Lines from the records below that contain the word "Overflow" are to be copied out.

□ □ □ □

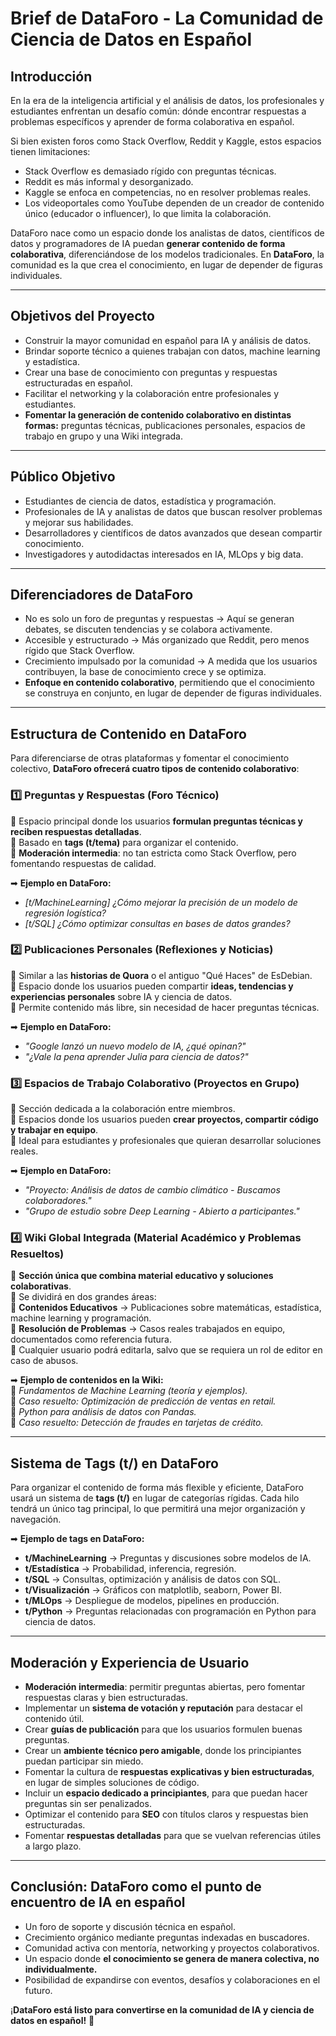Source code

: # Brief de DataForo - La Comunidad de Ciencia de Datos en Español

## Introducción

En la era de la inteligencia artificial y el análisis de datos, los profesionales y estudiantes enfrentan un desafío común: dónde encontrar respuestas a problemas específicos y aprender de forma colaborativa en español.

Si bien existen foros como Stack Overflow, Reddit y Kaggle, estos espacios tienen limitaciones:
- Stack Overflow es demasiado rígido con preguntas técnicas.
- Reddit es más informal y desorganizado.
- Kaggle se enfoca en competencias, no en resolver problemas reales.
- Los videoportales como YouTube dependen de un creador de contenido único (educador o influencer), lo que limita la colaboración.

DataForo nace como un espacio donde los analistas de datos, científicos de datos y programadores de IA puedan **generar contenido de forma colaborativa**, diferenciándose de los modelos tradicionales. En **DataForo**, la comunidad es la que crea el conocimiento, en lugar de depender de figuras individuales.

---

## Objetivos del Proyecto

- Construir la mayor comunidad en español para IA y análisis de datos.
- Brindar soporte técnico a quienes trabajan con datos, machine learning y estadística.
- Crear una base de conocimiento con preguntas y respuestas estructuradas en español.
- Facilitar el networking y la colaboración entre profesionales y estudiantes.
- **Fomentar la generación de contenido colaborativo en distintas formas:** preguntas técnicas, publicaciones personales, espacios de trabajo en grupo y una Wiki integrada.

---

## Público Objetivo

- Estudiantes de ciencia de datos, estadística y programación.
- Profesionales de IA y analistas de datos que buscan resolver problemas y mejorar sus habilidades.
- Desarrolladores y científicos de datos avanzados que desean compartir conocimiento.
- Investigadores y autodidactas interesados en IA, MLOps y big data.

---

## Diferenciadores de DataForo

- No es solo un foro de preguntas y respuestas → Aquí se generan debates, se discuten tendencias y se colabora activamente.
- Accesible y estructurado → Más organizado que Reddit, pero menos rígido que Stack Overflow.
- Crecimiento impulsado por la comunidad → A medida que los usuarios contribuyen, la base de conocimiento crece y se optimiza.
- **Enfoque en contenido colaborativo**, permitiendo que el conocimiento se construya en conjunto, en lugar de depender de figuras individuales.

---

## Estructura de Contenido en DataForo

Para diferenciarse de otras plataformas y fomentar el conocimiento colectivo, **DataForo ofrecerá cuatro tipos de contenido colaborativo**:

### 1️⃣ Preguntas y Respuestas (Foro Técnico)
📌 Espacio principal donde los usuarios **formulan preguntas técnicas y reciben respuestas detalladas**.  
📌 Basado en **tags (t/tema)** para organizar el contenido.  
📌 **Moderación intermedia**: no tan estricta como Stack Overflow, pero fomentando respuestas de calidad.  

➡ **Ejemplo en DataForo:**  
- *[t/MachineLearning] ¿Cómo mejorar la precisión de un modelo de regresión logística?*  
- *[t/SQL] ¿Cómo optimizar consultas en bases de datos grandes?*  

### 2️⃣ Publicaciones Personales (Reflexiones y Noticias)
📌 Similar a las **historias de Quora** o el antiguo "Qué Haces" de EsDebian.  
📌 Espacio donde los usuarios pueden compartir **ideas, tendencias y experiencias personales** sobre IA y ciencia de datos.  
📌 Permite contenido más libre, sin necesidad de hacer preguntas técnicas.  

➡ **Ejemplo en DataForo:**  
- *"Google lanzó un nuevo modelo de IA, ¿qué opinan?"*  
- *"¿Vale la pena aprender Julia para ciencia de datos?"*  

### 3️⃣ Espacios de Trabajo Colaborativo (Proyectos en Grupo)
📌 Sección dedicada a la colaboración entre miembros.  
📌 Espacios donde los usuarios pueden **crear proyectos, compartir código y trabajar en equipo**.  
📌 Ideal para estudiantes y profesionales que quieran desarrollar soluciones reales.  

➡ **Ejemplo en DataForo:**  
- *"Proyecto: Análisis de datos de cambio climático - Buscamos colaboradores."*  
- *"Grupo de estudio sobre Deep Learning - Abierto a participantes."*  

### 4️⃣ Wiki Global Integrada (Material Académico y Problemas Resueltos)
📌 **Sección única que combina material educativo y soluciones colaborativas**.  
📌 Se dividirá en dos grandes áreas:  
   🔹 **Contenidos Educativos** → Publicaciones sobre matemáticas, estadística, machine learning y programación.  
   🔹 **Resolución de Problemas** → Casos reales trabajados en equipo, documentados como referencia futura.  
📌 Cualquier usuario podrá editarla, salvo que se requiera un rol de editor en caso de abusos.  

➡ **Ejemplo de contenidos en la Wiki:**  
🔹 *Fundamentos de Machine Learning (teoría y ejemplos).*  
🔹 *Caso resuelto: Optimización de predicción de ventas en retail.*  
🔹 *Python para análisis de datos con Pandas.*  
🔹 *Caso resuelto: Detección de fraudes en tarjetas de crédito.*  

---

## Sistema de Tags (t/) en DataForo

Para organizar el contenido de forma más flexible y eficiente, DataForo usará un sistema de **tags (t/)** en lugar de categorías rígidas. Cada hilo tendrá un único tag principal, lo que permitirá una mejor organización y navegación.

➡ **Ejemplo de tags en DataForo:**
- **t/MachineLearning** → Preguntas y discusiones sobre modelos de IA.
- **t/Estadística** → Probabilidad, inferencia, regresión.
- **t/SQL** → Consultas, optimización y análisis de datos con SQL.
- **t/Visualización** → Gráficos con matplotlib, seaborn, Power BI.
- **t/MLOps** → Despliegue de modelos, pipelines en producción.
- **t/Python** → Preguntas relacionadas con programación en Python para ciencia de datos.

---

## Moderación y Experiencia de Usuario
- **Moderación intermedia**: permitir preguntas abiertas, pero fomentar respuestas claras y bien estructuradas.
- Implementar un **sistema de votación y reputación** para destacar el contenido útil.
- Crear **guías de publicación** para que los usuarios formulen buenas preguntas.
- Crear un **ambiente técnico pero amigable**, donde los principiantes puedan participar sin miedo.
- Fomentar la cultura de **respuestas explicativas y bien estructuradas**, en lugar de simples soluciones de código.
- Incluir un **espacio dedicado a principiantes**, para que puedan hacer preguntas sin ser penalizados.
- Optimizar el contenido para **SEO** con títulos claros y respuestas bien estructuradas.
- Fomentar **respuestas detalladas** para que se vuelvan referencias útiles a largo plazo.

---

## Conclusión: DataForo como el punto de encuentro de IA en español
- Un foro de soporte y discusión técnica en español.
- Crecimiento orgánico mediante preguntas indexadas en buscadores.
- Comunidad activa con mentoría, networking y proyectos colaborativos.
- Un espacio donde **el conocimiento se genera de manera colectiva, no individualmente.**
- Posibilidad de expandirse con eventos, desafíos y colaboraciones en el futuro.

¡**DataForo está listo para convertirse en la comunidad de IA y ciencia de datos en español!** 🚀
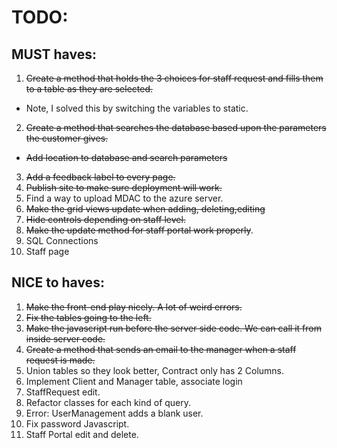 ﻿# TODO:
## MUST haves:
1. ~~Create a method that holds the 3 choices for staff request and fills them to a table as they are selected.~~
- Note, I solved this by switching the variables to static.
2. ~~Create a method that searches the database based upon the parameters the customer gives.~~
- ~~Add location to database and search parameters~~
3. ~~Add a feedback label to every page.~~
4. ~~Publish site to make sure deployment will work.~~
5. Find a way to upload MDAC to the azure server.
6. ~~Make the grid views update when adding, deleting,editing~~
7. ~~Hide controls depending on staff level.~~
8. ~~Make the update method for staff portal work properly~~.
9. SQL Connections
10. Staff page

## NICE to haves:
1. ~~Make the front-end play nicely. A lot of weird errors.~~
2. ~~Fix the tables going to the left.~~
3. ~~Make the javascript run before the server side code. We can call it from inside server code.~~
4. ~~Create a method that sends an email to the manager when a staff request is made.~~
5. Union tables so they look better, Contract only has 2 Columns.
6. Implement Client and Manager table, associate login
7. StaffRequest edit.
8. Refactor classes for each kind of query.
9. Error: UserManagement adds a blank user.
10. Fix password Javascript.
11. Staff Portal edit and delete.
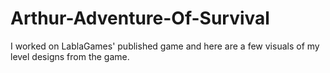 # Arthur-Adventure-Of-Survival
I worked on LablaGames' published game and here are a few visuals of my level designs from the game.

□ □ □ □

● **Written solution**:
Si bien existen foros como Stack Overflow, Reddit y Kaggle, estos espacios tienen limitaciones:
- Stack Overflow es demasiado rígido con preguntas técnicas.
- Accesible y estructurado → Más organizado que Reddit, pero menos rígido que Stack Overflow.
📌 **Moderación intermedia**: no tan estricta como Stack Overflow, pero fomentando respuestas de calidad.  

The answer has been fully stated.